No one, from the key players to their inadvertent cannibal customers, are what I would call “innocent”, but Erma’s probably the most innocent of them all. Not a sexist episode.
ALSO WORTH NOTING:
*Example of the episode’s juvenile sense of humor: at one point the lights on Fred and Erma’s sign go out to spell out “enemas”. Classy!
*I’m 100% sure that Meatloaf was only cast because of his name and the fate of his character. Which again, is really silly humor, but at least it’s slightly more subtle. And he’s pretty good, anyway.
*According to the episode commentary (the first commentary we’ve seen on a DVD yet!) in the entire run of Tales From the Crypt, HBO only gave them three notes. One was in this episode: They objected to Reeve calling Judd Nelson’s character “homeless”. They had to replace it with “drifter”. In all the insanely offensive shit in this show’s history, this is kind of amazing.

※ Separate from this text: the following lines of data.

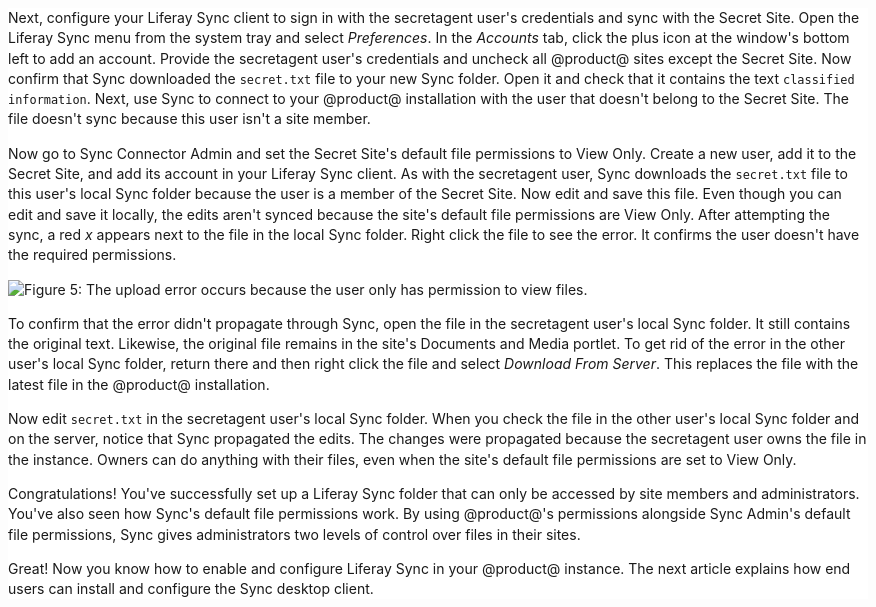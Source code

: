 Next, configure your Liferay Sync client to sign in with the secretagent user's
credentials and sync with the Secret Site. Open the Liferay Sync menu from the
system tray and select *Preferences*. In the *Accounts* tab, click the plus icon
at the window's bottom left to add an account. Provide the secretagent user's
credentials and uncheck all @product@ sites except the Secret Site. Now confirm
that Sync downloaded the `secret.txt` file to your new Sync folder. Open it and
check that it contains the text `classified information`. Next, use Sync to
connect to your @product@ installation with the user that doesn't belong to the
Secret Site. The file doesn't sync because this user isn't a site member. 

Now go to Sync Connector Admin and set the Secret Site's default file 
permissions to View Only. Create a new user, add it to the Secret Site, and 
add its account in your Liferay Sync client. As with the secretagent user, 
Sync downloads the `secret.txt` file to this user's local Sync folder because 
the user is a member of the Secret Site. Now edit and save this file. Even 
though you can edit and save it locally, the edits aren't synced because the 
site's default file permissions are View Only. After attempting the sync, a red 
*x* appears next to the file in the local Sync folder. Right click the file to 
see the error. It confirms the user doesn't have the required permissions. 

![Figure 5: The upload error occurs because the user only has permission to view files.](../../../images-dxp/sync-file-permissions-error.png)

To confirm that the error didn't propagate through Sync, open the file in the 
secretagent user's local Sync folder. It still contains the original text. 
Likewise, the original file remains in the site's Documents and Media portlet. 
To get rid of the error in the other user's local Sync folder, return there and 
then right click the file and select *Download From Server*. This replaces the 
file with the latest file in the @product@ installation. 

Now edit `secret.txt` in the secretagent user's local Sync folder. When you
check the file in the other user's local Sync folder and on the server, notice
that Sync propagated the edits. The changes were propagated because the
secretagent user owns the file in the instance. Owners can do anything with
their files, even when the site's default file permissions are set to View Only.

Congratulations! You've successfully set up a Liferay Sync folder that can only 
be accessed by site members and administrators. You've also seen how Sync's 
default file permissions work. By using @product@'s permissions alongside Sync 
Admin's default file permissions, Sync gives administrators two levels of 
control over files in their sites. 

Great! Now you know how to enable and configure Liferay Sync in your @product@ 
instance. The next article explains how end users can install and configure the 
Sync desktop client.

*See that picture of Judd Nelson up there? In the background to his right is probably my all-time favorite Crypt extra. I can’t tell if he’s supposed to be homeless or one of the fat guys from Olivia Newton John’s “Physical” video. But he almost certainly knows how many hit-points a level twenty hippogriff has.
WORST CRYPT KEEPER PUN:
“A good whine. Not a great whine, but locally groan, that’s for sure.”
GRADE: B
JOHN SAYS:
I’m less generous towards the transgressions of What’s Cookin’. The Judd Nelson miscasting is pretty epic, but I don’t think anyone does much to impress here, other than Meat Loaf’s sweaty freak. It’s a remarkably grimy looking half hour too, with gross looking food that everyone keeps raving about and a greasy sheen that seems to cover everything from the set to the actor’s faces. But what I think it lacks most is anything to get much excited about. Other than the Meat Loaf related gore and overacting, it’s an awfully perfunctory and thrown together entry, and even if you love cannibals a bunch, the lack of inventiveness renders it pretty dull.